Noorin Ladhani is the marketing and communications lead at Framework.
The name might not be familiar, but Framework is responsible for one of Toronto’s more inventive and recognizable charitable events, Timeraiser. The premise is simple—bid on a piece of art by offering a non-profit your expertise and time—but has already garnered a lot of fans.
In this interview, Ladhani talks to us about how the organization got started and where the idea for it came from, as well what it’s like to watch people go through the program.
In four sentences or less, tell us who you are and what you do for a living.
Give us the elevator pitch for Timeraiser.
We auction off art for volunteer hours, trying to raise volunteer hours across Canada. We help non-profits looking for skilled professionals.
Where did the inspiration for Timeraiser come from?
The idea came from our founder, Anil Patel.
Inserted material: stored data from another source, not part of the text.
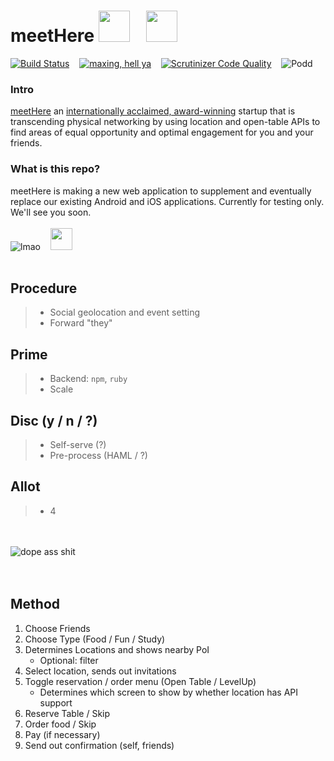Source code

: # meetHere <img src="http://ayazhafiz.com/meetHere/img/meetHere.jpg" height=50>&nbsp;&nbsp;&nbsp;&nbsp;<img src="http://cdn.ayazhafiz.com/img/bwith-figma.png" height=50>

[![Build Status](https://scrutinizer-ci.com/g/ayazhafiz/meetHere/badges/build.png?b=master)](https://scrutinizer-ci.com/g/ayazhafiz/meetHere/build-status/master)&nbsp;&nbsp;&nbsp;&nbsp;[![maxing, hell ya](https://codeclimate.com/github/ayazhafiz/meetHere/badges/gpa.svg)](https://codeclimate.com/github/ayazhafiz/meetHere)&nbsp;&nbsp;&nbsp;&nbsp;[![Scrutinizer Code Quality](https://scrutinizer-ci.com/g/ayazhafiz/meetHere/badges/quality-score.png?b=master)](https://scrutinizer-ci.com/g/ayazhafiz/meetHere/?branch=master)&nbsp;&nbsp;&nbsp;&nbsp;![Podd](https://img.shields.io/badge/podd-empty-red.svg?style=flat)<!--&nbsp;&nbsp;&nbsp;&nbsp;[![lit](https://codeclimate.com/github/ayazhafiz/meetHere/badges/issue_count.svg)](https://codeclimate.com/github/ayazhafiz/meetHere)-->
  
### Intro
[meetHere](http://ayazhafiz.com/meetHere) an [internationally acclaimed, award-winning](http://www.cnbc.com/2016/11/17/10-of-the-worlds-hottest-start-ups-in-2016.html?slide=3) startup that is transcending physical networking by using location and open-table APIs to find areas of equal opportunity and optimal engagement for you and your friends.

### What is this repo?
meetHere is making a new web application to supplement and eventually replace our existing Android and iOS applications. Currently for testing only. We'll see you soon.  
<br>
![lmao](http://forthebadge.com/images/badges/uses-html.svg)&nbsp;&nbsp;&nbsp;&nbsp;<img src="http://forthebadge.com/images/badges/made-with-swift.svg" height=35>  
<br>
  
## Procedure
> * Social geolocation and event setting
> * Forward "they"

## Prime
> * Backend: `npm`, `ruby`
> * Scale

## Disc (y / n / ?)
> * Self-serve (?)
> * Pre-process (HAML / ?)

## Allot
> * 4

<br><br>
![dope ass shit](http://forthebadge.com/images/badges/oooo-kill-em.svg)  
<br><br>
## Method 
1. Choose Friends
2. Choose Type (Food / Fun / Study)
3. Determines Locations and shows nearby PoI
	* Optional: filter
4. Select location, sends out invitations
5. Toggle reservation / order menu (Open Table / LevelUp)
	* Determines which screen to show by whether location has API support
6. Reserve Table / Skip
7. Order food / Skip
8. Pay (if necessary)
9. Send out confirmation (self, friends)
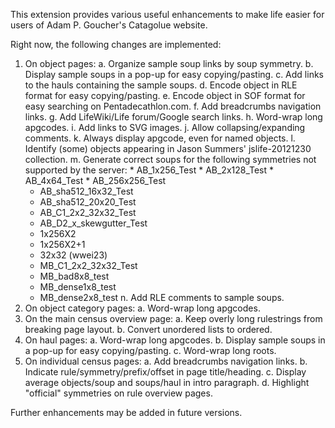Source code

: This extension provides various useful enhancements to make life easier for 
users of Adam P. Goucher's Catagolue website.

Right now, the following changes are implemented:

1. On object pages:
   a. Organize sample soup links by soup symmetry.
   b. Display sample soups in a pop-up for easy copying/pasting.
   c. Add links to the hauls containing the sample soups.
   d. Encode object in RLE format for easy copying/pasting.
   e. Encode object in SOF format for easy searching on Pentadecathlon.com.
   f. Add breadcrumbs navigation links.
   g. Add LifeWiki/Life forum/Google search links.
   h. Word-wrap long apgcodes.
   i. Add links to SVG images.
   j. Allow collapsing/expanding comments.
   k. Always display apgcode, even for named objects.
   l. Identify (some) objects appearing in Jason Summers' jslife-20121230 
      collection.
   m. Generate correct soups for the following symmetries not supported by the
      server:
         * AB_1x256_Test
         * AB_2x128_Test
         * AB_4x64_Test
         * AB_256x256_Test
	 * AB_sha512_16x32_Test
	 * AB_sha512_20x20_Test
	 * AB_C1_2x2_32x32_Test
	 * AB_D2_x_skewgutter_Test
	 * 1x256X2
	 * 1x256X2+1
	 * 32x32 (wwei23)
	 * MB_C1_2x2_32x32_Test
	 * MB_bad8x8_test
	 * MB_dense1x8_test
	 * MB_dense2x8_test
   n. Add RLE comments to sample soups.
2. On object category pages:
   a. Word-wrap long apgcodes.
3. On the main census overview page:
   a. Keep overly long rulestrings from breaking page layout.
   b. Convert unordered lists to ordered.
4. On haul pages:
   a. Word-wrap long apgcodes.
   b. Display sample soups in a pop-up for easy copying/pasting.
   c. Word-wrap long roots.
5. On individual census pages:
   a. Add breadcrumbs navigation links.
   b. Indicate rule/symmetry/prefix/offset in page title/heading.
   c. Display average objects/soup and soups/haul in intro paragraph.
   d. Highlight "official" symmetries on rule overview pages.

Further enhancements may be added in future versions.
In 2002, he was with several of his friends and they were talking about finding a way to connect skilled volunteers with non-profits in their community. They couldn’t think of one place where they could go for that and so the idea for Timeraiser was conceived.
They wanted Timeraiser to be the one place where you could come, meet and see what multiple non-profits have to offer. The twist to the event is that it’s also a silent auction. But instead of bidding on art with money, you bid on it with volunteer hours.
Where do the art pieces come from?
We purchase all our art from emerging Canadian artists. The artists pick a price for their pieces and we pay a fair market value of up to $1000 per piece. Through the program we’ve invested over $900,000 in the careers of Canadian artists.
Where and when did the first event take place?
The first event took place in 2003 at the CBC building in downtown Toronto. It has become a nationwide event, though it definitely has its roots in this city.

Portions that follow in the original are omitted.